Two lines mark the range in the entries below: the one holding "Public License (GPL).**" and the one holding "than other languages.". Set down those two and all lines between them, exactly.
===== Extracted entries =====
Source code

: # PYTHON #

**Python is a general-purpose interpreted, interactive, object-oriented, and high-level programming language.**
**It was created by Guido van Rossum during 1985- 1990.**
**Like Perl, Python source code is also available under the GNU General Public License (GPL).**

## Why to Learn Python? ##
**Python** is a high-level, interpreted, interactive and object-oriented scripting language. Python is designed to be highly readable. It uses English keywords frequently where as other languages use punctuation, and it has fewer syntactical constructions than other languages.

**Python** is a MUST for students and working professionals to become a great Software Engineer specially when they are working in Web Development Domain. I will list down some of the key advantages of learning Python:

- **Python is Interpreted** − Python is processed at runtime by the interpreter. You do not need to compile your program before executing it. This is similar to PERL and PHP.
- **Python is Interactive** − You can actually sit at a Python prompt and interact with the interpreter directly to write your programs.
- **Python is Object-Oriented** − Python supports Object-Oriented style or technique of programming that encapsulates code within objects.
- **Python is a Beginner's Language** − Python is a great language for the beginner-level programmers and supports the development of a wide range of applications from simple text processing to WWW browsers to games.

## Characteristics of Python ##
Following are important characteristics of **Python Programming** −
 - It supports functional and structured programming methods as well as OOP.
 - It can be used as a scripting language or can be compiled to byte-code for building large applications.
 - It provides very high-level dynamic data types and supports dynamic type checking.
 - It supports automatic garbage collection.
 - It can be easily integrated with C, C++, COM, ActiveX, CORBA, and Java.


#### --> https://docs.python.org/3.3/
=====
Output of the task ->
**Like Perl, Python source code is also available under the GNU General Public License (GPL).**

## Why to Learn Python? ##
**Python** is a high-level, interpreted, interactive and object-oriented scripting language. Python is designed to be highly readable. It uses English keywords frequently where as other languages use punctuation, and it has fewer syntactical constructions than other languages.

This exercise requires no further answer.